Pois bem, agora refeito do susto, garanto aos conterrâneos que o Comendador Peixoto em breve retornará ao seu local de origem, porém, antes, será polido e tratado, terá iluminação restaurada, sua placa polida e pintada e fixação do busto com parafusos para evitar surpresas desagradáveis. Palavra do cidadão penedense subscritor do presente. Ousadia, criminosos sonharem que vamos nos quedar a barbárie. Ledo engano. Farei o B.O (boletim de ocorrência) na Delegacia de Polícia pedindo providências contra os criminosos, lembrando que eu não perdi nenhuma aula de Direito Penal na faculdade, nem vou prevaricar das minhas honradas funções de Procurador do Município. Nosso Código Penal assim dispõe:
Dano
Art. 163 – Destruir, inutilizar ou deteriorar coisa alheia:
Pena – detenção, de um a seis meses, ou multa.
Dano qualificado
Parágrafo único – Se o crime é cometido:
III – contra o patrimônio da União, Estado, Município, empresa concessionária de serviços públicos ou sociedade de economia mista;
Pena – detenção, de seis meses a três anos, e multa, além da pena correspondente à violência.
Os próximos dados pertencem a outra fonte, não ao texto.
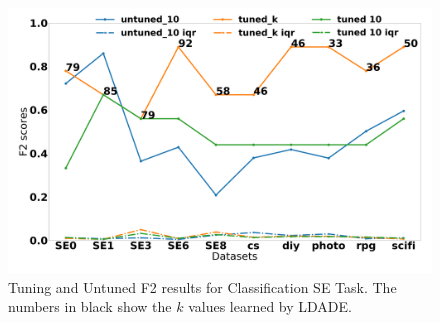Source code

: \documentclass[twocolumn,5p,sort&compress]{elsarticle}
\theoremstyle{break}
\begin{document}
\begin{figure}[!htbp]
  \begin{center}
    \includegraphics[width=\linewidth]{./fig/F2_temp.png}
    \end{center}
  \caption{Tuning and Untuned F2 results for Classification SE Task. The numbers in black show the $k$ values
  learned by LDADE.}\label{fig:classF2}  
\end{figure}
\end{document}
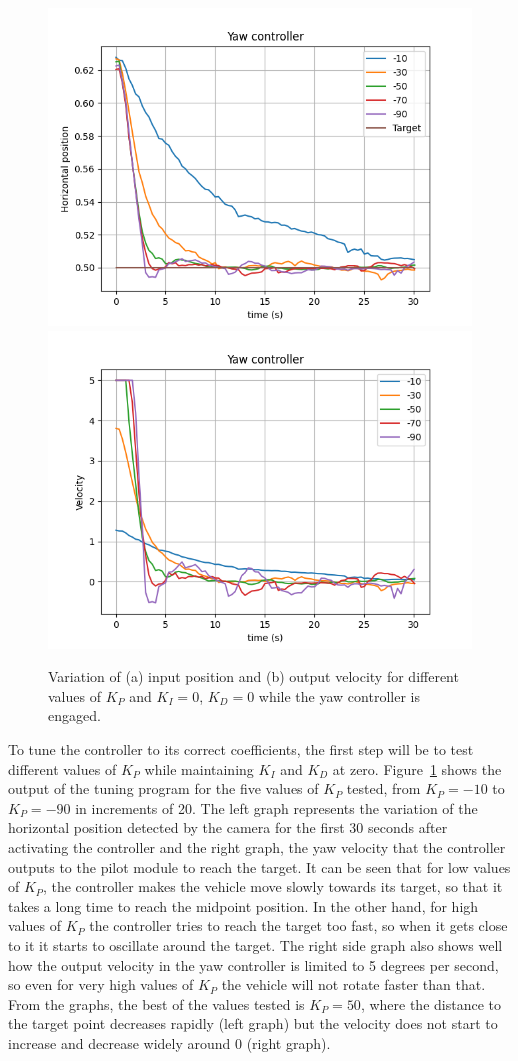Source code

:\begin{figure}
  \centering
  \includegraphics[width=.45\linewidth]{img/pid/yaw/yaw_pos_prop_i0_d0.png}
  \includegraphics[width=.45\linewidth]{img/pid/yaw/yaw_vel_prop_i0_d0.png}
  \caption{Variation of (a) input position and (b) output velocity for different values of $K_{P}$ and $K_I=0$, $K_D=0$ while the yaw controller is engaged.}\label{fig:tune-yaw-prop}
\end{figure}

To tune the controller to its correct coefficients, the first step will be to test different values of $K_{P}$ while maintaining $K_{I}$ and $K_{D}$ at zero.
Figure~\ref{fig:tune-yaw-prop} shows the output of the tuning program for the five values of $K_{P}$ tested, from $K_P=-10$ to $K_P=-90$ in increments of 20.
The left graph represents the variation of the horizontal position detected by the camera for the first 30 seconds after activating the controller and the right graph, the yaw velocity that the controller outputs to the pilot module to reach the target.
It can be seen that for low values of $K_{P}$, the controller makes the vehicle move slowly towards its target, so that it takes a long time to reach the midpoint position.
In the other hand, for high values of $K_{P}$ the controller tries to reach the target too fast, so when it gets close to it it starts to oscillate around the target.
The right side graph also shows well how the output velocity in the yaw controller is limited to 5 degrees per second, so even for very high values of $K_P$ the vehicle will not rotate faster than that.
From the graphs, the best of the values tested is $K_{P}=50$, where the distance to the target point decreases rapidly (left graph) but the velocity does not start to increase and decrease widely around 0 (right graph).

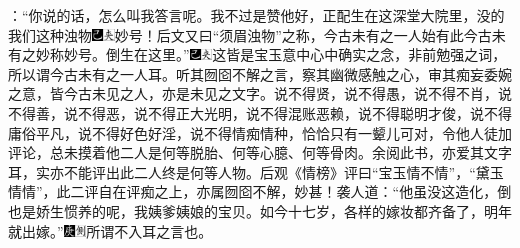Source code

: ：“你说的话，怎么叫我答言呢。我不过是赞他好，正配生在这深堂大院里，没的我们这种浊物{\includegraphics[width=3mm]{../Images/00003}\includegraphics[width=3mm]{../Images/00012}\footnotesize \kaishu 妙号！后文又曰“须眉浊物”之称，今古未有之一人始有此今古未有之妙称妙号。}倒生在这里。”{\includegraphics[width=3mm]{../Images/00003}\includegraphics[width=3mm]{../Images/00012}\footnotesize \kaishu 这皆是宝玉意中心中确实之念，非前勉强之词，所以谓今古未有之一人耳。听其囫囵不解之言，察其幽微感触之心，审其痴妄委婉之意，皆今古未见之人，亦是未见之文字。说不得贤，说不得愚，说不得不肖，说不得善，说不得恶，说不得正大光明，说不得混账恶赖，说不得聪明才俊，说不得庸俗平凡，说不得好色好淫，说不得情痴情种，恰恰只有一颦儿可对，令他人徒加评论，总未摸着他二人是何等脱胎、何等心臆、何等骨肉。余阅此书，亦爱其文字耳，实亦不能评出此二人终是何等人物。后观《情榜》评曰“宝玉情不情”，“黛玉情情”，此二评自在评痴之上，亦属囫囵不解，妙甚！}袭人道：“他虽没这造化，倒也是娇生惯养的呢，我姨爹姨娘的宝贝。如今十七岁，各样的嫁妆都齐备了，明年就出嫁。”{\includegraphics[width=3mm]{../Images/00004}\includegraphics[width=3mm]{../Images/00011}\footnotesize \kaishu 所谓不入耳之言也。}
Apesar de sentir durante o café da manhã que o Comendador Peixoto me pareceu saudoso dos tempos da palmatória e do Oratório da Forca, donde criminosos tinham um castigo um tanto quanto mais severo e, pessoalmente, deveras inclinado a concordar com ele, visto que tais atos de vandalismo me remetem aos meus instintos mais primitivos, afasto truculentas ideias ao ouvir o sino do Convento chamando para a missa da manhã. Assim, reconduzido a lucidez Franciscana de minha formação, deixo aqui registrado que Penedo, seu verdadeiro povo de sentimento e fé, do bem, do amor, do Chico, do Zé de Anália, do Gaspar e outros milhares, estão vivos no seu agir, pensar e jamais vão sucumbir seus valores de respeito e urbanidade. Penedo e sua alma valorosa não se quedam nunca. Não será o tombar de um busto que vai aniquilar nossa cultura e nosso modo viver e amar Penedo. Depois da agonia, advém a glória. Podem tentar, jamais conseguirão abalar o caráter dos penedenses, enraizado no âmago das rochas de seu solo. Sempre ressurgiremos. O mal só triunfa quando o bem se omite. Onde houver o bem a fazer os penedenses o farão.